=== Entries shown ===
· · · · ·
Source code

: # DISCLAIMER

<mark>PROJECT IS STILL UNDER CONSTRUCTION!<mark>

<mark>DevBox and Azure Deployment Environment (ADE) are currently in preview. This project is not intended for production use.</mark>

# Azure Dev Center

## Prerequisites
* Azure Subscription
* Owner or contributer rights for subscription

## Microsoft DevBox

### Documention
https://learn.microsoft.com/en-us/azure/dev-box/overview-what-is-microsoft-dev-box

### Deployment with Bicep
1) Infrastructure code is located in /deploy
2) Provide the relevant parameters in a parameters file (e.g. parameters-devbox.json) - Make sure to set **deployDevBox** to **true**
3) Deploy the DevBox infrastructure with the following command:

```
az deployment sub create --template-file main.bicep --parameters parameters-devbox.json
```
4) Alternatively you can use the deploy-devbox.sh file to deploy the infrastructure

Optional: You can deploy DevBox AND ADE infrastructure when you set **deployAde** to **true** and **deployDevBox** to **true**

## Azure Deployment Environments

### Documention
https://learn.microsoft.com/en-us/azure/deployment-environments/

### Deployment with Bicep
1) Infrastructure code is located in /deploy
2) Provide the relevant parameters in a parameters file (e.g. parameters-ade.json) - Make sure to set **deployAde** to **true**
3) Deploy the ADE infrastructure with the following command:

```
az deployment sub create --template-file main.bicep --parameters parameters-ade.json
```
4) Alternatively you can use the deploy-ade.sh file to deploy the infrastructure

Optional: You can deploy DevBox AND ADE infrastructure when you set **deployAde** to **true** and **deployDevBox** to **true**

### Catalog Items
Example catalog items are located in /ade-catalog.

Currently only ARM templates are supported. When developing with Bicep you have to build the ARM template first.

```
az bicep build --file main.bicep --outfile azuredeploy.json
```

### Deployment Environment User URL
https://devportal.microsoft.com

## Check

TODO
· · · · ·
=== Exercise objective ===
Each line above must be returned exactly as written.

=== Answer to the exercise ===
Source code

: # DISCLAIMER

<mark>PROJECT IS STILL UNDER CONSTRUCTION!<mark>

<mark>DevBox and Azure Deployment Environment (ADE) are currently in preview. This project is not intended for production use.</mark>

# Azure Dev Center

## Prerequisites
* Azure Subscription
* Owner or contributer rights for subscription

## Microsoft DevBox

### Documention
https://learn.microsoft.com/en-us/azure/dev-box/overview-what-is-microsoft-dev-box

### Deployment with Bicep
1) Infrastructure code is located in /deploy
2) Provide the relevant parameters in a parameters file (e.g. parameters-devbox.json) - Make sure to set **deployDevBox** to **true**
3) Deploy the DevBox infrastructure with the following command:

```
az deployment sub create --template-file main.bicep --parameters parameters-devbox.json
```
4) Alternatively you can use the deploy-devbox.sh file to deploy the infrastructure

Optional: You can deploy DevBox AND ADE infrastructure when you set **deployAde** to **true** and **deployDevBox** to **true**

## Azure Deployment Environments

### Documention
https://learn.microsoft.com/en-us/azure/deployment-environments/

### Deployment with Bicep
1) Infrastructure code is located in /deploy
2) Provide the relevant parameters in a parameters file (e.g. parameters-ade.json) - Make sure to set **deployAde** to **true**
3) Deploy the ADE infrastructure with the following command:

```
az deployment sub create --template-file main.bicep --parameters parameters-ade.json
```
4) Alternatively you can use the deploy-ade.sh file to deploy the infrastructure

Optional: You can deploy DevBox AND ADE infrastructure when you set **deployAde** to **true** and **deployDevBox** to **true**

### Catalog Items
Example catalog items are located in /ade-catalog.

Currently only ARM templates are supported. When developing with Bicep you have to build the ARM template first.

```
az bicep build --file main.bicep --outfile azuredeploy.json
```

### Deployment Environment User URL
https://devportal.microsoft.com

## Check

TODO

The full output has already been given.